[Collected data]
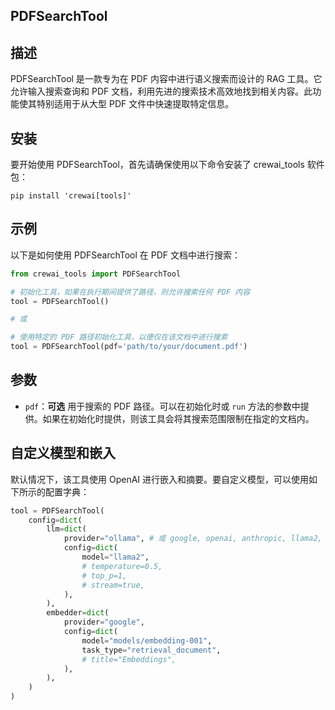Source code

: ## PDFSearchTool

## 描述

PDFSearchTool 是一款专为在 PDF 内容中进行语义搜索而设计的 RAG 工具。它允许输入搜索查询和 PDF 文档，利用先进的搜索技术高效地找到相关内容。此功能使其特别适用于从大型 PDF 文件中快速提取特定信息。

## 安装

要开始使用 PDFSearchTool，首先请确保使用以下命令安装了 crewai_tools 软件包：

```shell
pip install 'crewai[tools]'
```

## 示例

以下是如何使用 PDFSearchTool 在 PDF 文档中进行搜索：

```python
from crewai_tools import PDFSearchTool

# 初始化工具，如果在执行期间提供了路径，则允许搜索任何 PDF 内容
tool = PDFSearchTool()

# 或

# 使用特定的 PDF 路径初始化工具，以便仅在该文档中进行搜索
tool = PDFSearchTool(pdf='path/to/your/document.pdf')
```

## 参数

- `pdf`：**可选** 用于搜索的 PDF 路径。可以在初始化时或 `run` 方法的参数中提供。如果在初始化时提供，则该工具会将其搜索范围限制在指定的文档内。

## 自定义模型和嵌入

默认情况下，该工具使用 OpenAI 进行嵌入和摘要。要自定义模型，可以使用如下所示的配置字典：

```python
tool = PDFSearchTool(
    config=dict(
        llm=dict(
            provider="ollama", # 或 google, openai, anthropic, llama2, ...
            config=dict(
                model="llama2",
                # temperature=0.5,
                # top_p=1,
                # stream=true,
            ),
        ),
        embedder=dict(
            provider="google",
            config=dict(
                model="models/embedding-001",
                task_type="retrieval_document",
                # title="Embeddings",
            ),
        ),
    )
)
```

= YOUR INSTRUCTIONS =
Apart from the pictures, every line of the data above should be given again exactly.

= EXERCISE ANSWER =
Source code

: ## PDFSearchTool

## 描述

PDFSearchTool 是一款专为在 PDF 内容中进行语义搜索而设计的 RAG 工具。它允许输入搜索查询和 PDF 文档，利用先进的搜索技术高效地找到相关内容。此功能使其特别适用于从大型 PDF 文件中快速提取特定信息。

## 安装

要开始使用 PDFSearchTool，首先请确保使用以下命令安装了 crewai_tools 软件包：

```shell
pip install 'crewai[tools]'
```

## 示例

以下是如何使用 PDFSearchTool 在 PDF 文档中进行搜索：

```python
from crewai_tools import PDFSearchTool

# 初始化工具，如果在执行期间提供了路径，则允许搜索任何 PDF 内容
tool = PDFSearchTool()

# 或

# 使用特定的 PDF 路径初始化工具，以便仅在该文档中进行搜索
tool = PDFSearchTool(pdf='path/to/your/document.pdf')
```

## 参数

- `pdf`：**可选** 用于搜索的 PDF 路径。可以在初始化时或 `run` 方法的参数中提供。如果在初始化时提供，则该工具会将其搜索范围限制在指定的文档内。

## 自定义模型和嵌入

默认情况下，该工具使用 OpenAI 进行嵌入和摘要。要自定义模型，可以使用如下所示的配置字典：

```python
tool = PDFSearchTool(
    config=dict(
        llm=dict(
            provider="ollama", # 或 google, openai, anthropic, llama2, ...
            config=dict(
                model="llama2",
                # temperature=0.5,
                # top_p=1,
                # stream=true,
            ),
        ),
        embedder=dict(
            provider="google",
            config=dict(
                model="models/embedding-001",
                task_type="retrieval_document",
                # title="Embeddings",
            ),
        ),
    )
)
```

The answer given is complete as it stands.